## REQUIRED WORK:
What is needed is an exact copy of the lines from the one containing "Verbraucher(n) zum Auslesen" through the last line of the entries below, both included.

━━━━━ INFORMATION SUPPLIED

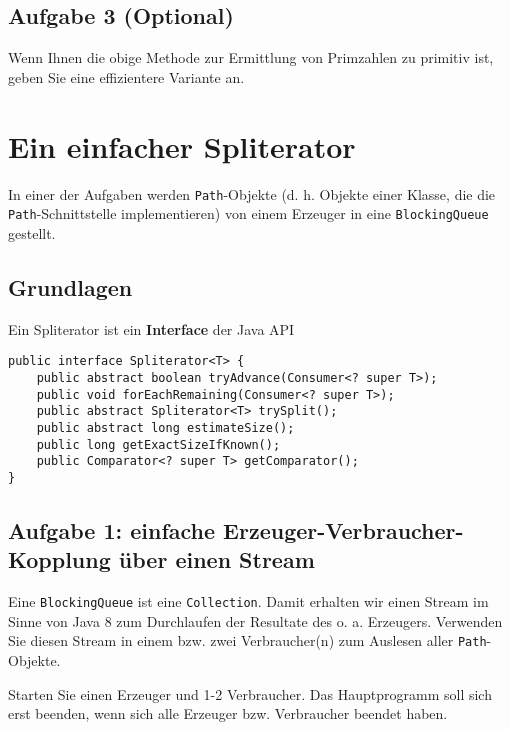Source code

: \subsection{Aufgabe 3 (Optional)}\label{aufgabe-3-optional}

Wenn Ihnen die obige Methode zur Ermittlung von Primzahlen zu primitiv
ist, geben Sie eine effizientere Variante an.

\section{Ein einfacher Spliterator}\label{ein-einfacher-spliterator}

In einer der Aufgaben werden \texttt{Path}-Objekte (d. h.
Objekte einer Klasse, die die \texttt{Path}-Schnittstelle
implementieren) von einem Erzeuger in eine \texttt{BlockingQueue}
gestellt.

\subsection{Grundlagen}\label{grundlagen}

Ein Spliterator ist ein \textbf{Interface} der Java API

\begin{verbatim}
public interface Spliterator<T> {
    public abstract boolean tryAdvance(Consumer<? super T>);
    public void forEachRemaining(Consumer<? super T>);
    public abstract Spliterator<T> trySplit();
    public abstract long estimateSize();
    public long getExactSizeIfKnown();
    public Comparator<? super T> getComparator();
}
\end{verbatim}

\subsection{Aufgabe 1: einfache Erzeuger-Verbraucher-Kopplung über einen
Stream}\label{aufgabe-1-einfache-erzeuger-verbraucher-kopplung-uxfcber-einen-stream}

Eine \texttt{BlockingQueue} ist eine \texttt{Collection}. Damit erhalten
wir einen Stream im Sinne von Java 8 zum Durchlaufen der Resultate des
o. a. Erzeugers. Verwenden Sie diesen Stream in einem bzw. zwei
Verbraucher(n) zum Auslesen aller \texttt{Path}-Objekte.

Starten Sie einen Erzeuger und 1-2 Verbraucher. Das Hauptprogramm soll
sich erst beenden, wenn sich alle Erzeuger bzw. Verbraucher beendet
haben.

━━━━━━━━━━

## RESPONSE TO THE EXERCISE:
Verbraucher(n) zum Auslesen aller \texttt{Path}-Objekte.

Starten Sie einen Erzeuger und 1-2 Verbraucher. Das Hauptprogramm soll
sich erst beenden, wenn sich alle Erzeuger bzw. Verbraucher beendet
haben.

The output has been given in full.